The idea for the Mirrored Room came to Samaras as early as 1963, when he was writing a short story entitled “Killman.” His title character lived in a mirrored house surrounded by endless reflections and repetitions of himself. As Samaras described it, “On one wall was a . . . box which upon opening revealed jeweled parts of a man, a mirror inside, mirror outside box, and an x-ray machine.”

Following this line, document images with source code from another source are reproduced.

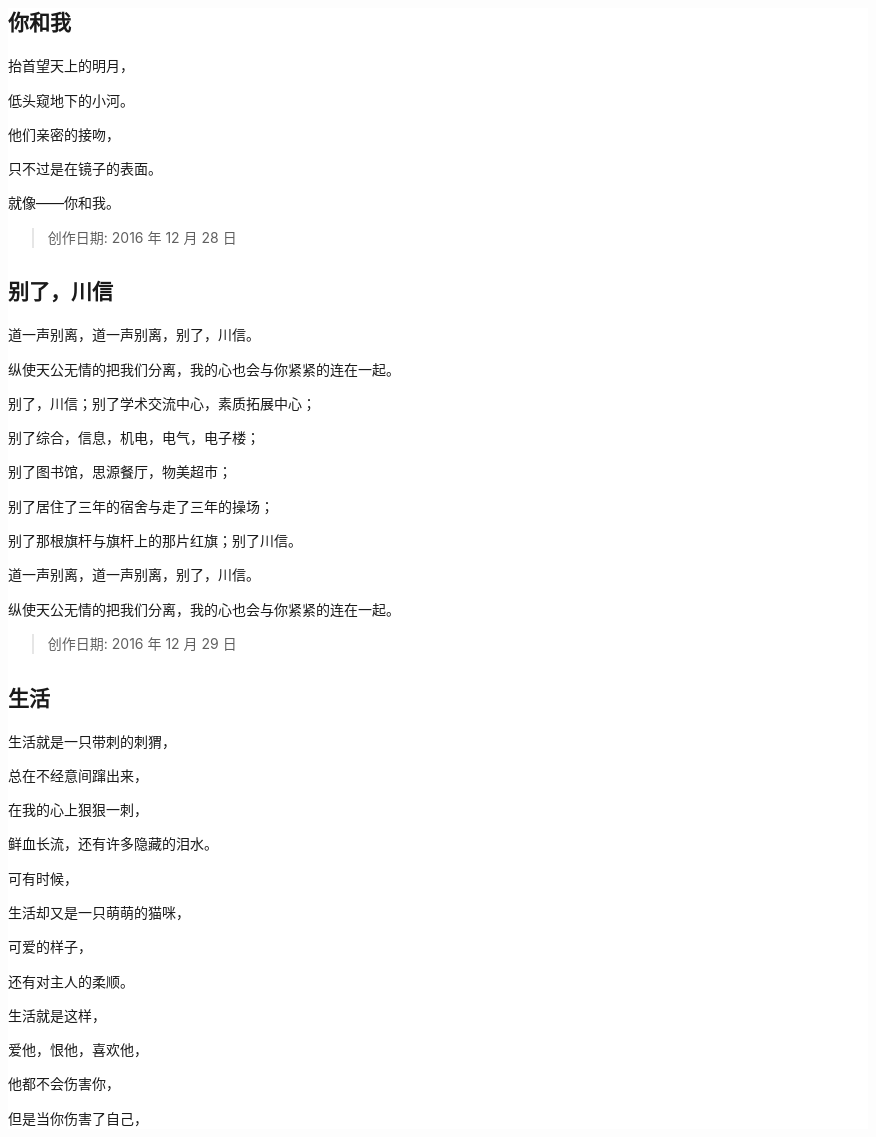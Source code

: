 ## 你和我

抬首望天上的明月，

低头窥地下的小河。

他们亲密的接吻，

只不过是在镜子的表面。

就像——你和我。

> 创作日期: 2016 年 12 月 28 日

## 别了，川信

道一声别离，道一声别离，别了，川信。

纵使天公无情的把我们分离，我的心也会与你紧紧的连在一起。

别了，川信；别了学术交流中心，素质拓展中心；

别了综合，信息，机电，电气，电子楼；

别了图书馆，思源餐厅，物美超市；

别了居住了三年的宿舍与走了三年的操场；

别了那根旗杆与旗杆上的那片红旗；别了川信。

道一声别离，道一声别离，别了，川信。

纵使天公无情的把我们分离，我的心也会与你紧紧的连在一起。

> 创作日期: 2016 年 12 月 29 日

## 生活

生活就是一只带刺的刺猬，

总在不经意间蹿出来，

在我的心上狠狠一刺，

鲜血长流，还有许多隐藏的泪水。

可有时候，

生活却又是一只萌萌的猫咪，

可爱的样子，

还有对主人的柔顺。

生活就是这样，

爱他，恨他，喜欢他，

他都不会伤害你，

但是当你伤害了自己，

In the Mirrored Room, Samaras created a space in which the only images are “drawn” by the reflections of visitors. He later wrote that with this work he was engaging with the entire history of mirrors, from their appearance in fairy tales to fun houses. He felt the end result created “a space, an environment, a fantasy, a world of artificiality, a complicated panorama.” He continued: “Being imbedded in this huge crystalline structure that has no top, bottom, or sides, this feeling of suspension, this feeling of polite claustrophobia or acrophobia, this feeling of fakery or loneliness seems complex, associatively enveloping and valid to me as a work of art, wonder, sensuality, pessimistic theory, and partial invisibility.”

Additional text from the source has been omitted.